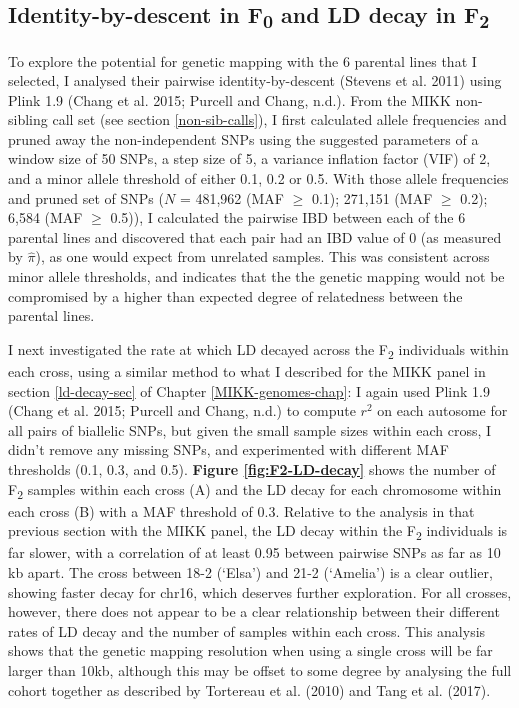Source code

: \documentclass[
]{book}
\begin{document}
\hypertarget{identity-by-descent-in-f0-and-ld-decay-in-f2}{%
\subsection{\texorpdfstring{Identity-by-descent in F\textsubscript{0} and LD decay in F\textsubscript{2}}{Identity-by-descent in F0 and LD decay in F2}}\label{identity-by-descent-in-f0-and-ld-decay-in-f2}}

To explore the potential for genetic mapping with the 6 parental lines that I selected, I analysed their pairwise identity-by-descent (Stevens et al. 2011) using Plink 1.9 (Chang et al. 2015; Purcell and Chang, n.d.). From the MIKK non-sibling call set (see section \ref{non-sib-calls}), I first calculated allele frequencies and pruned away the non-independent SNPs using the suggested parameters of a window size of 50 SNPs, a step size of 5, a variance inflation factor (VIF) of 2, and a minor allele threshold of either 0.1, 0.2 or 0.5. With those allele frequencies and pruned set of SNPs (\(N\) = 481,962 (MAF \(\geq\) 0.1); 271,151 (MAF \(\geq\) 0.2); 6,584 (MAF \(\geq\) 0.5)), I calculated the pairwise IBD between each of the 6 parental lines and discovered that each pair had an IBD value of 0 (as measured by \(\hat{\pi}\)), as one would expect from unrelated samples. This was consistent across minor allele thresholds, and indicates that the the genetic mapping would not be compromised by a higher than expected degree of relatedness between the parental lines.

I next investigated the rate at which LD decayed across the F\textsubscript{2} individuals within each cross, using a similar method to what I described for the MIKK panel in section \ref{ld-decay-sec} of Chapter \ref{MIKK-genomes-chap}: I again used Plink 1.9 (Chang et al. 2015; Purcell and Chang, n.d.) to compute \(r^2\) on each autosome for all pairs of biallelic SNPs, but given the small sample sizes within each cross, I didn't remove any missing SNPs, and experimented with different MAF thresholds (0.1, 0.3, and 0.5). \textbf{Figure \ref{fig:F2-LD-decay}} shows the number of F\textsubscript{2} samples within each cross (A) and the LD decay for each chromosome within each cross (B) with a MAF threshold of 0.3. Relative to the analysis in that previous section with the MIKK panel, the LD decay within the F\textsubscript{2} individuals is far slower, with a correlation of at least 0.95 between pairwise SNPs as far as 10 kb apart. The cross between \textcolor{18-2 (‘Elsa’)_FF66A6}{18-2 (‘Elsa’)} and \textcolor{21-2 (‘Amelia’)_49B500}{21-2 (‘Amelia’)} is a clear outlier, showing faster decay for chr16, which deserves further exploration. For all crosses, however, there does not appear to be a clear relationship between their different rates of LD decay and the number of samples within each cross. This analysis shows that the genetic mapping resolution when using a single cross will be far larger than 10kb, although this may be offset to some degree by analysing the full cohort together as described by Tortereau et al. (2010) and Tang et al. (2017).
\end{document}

########

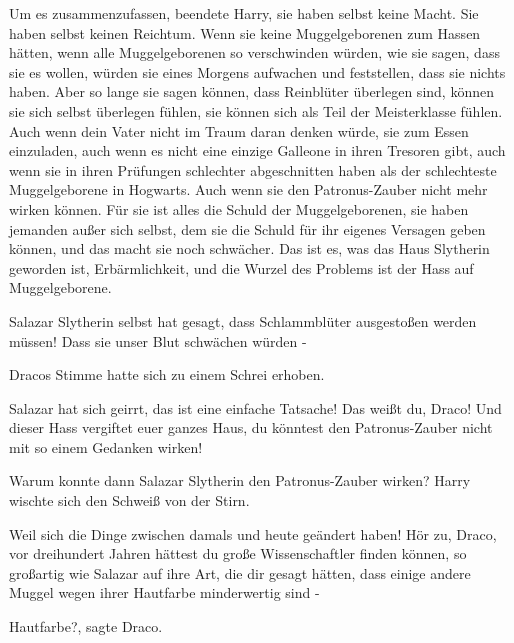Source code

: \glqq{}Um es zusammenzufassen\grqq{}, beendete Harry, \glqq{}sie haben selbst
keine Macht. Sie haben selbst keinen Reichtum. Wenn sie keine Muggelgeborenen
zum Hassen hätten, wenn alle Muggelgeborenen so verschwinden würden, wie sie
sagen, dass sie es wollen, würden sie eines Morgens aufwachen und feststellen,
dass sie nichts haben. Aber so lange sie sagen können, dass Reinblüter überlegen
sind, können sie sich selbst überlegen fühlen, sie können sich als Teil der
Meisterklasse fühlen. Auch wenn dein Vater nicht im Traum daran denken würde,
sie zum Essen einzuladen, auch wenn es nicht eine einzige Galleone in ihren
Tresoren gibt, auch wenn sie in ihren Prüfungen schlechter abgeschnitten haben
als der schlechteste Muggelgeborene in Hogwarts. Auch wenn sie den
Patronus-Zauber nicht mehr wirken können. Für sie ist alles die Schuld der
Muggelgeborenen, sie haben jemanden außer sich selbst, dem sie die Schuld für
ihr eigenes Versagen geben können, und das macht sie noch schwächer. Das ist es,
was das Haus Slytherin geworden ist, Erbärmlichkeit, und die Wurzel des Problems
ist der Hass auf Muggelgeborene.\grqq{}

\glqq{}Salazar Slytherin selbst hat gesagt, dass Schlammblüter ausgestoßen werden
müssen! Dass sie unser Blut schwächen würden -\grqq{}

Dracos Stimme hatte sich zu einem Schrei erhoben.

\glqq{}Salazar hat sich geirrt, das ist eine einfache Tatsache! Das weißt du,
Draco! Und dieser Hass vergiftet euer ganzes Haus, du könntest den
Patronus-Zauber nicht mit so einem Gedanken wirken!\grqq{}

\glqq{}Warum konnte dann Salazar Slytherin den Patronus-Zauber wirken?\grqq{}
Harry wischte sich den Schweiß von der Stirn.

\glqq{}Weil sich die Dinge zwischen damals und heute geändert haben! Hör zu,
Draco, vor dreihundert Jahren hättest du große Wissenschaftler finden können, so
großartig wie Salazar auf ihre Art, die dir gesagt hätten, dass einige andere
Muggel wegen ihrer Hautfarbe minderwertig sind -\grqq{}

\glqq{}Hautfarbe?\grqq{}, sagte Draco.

########

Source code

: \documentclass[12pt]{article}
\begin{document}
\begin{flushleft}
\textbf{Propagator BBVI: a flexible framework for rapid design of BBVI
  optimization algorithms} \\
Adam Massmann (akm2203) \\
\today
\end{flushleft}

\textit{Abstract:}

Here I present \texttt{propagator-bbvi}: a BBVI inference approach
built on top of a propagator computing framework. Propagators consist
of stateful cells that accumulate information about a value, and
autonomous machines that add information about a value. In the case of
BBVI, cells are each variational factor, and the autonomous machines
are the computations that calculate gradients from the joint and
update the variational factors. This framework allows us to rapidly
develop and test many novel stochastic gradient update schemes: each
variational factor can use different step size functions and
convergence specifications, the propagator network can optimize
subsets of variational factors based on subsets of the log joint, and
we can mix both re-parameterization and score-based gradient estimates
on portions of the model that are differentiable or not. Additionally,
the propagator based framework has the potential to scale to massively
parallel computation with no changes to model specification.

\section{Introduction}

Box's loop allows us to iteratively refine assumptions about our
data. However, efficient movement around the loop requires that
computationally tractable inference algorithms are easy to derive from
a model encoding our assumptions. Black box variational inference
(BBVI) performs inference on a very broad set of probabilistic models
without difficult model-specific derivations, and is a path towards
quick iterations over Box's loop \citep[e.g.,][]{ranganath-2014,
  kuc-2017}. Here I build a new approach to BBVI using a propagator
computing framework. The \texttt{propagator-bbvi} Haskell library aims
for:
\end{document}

########

__Your assignment__
Would you please return every line in the listing where "documentclass" shows up?

__The completed task__
: \documentclass[
: \documentclass[12pt]{article}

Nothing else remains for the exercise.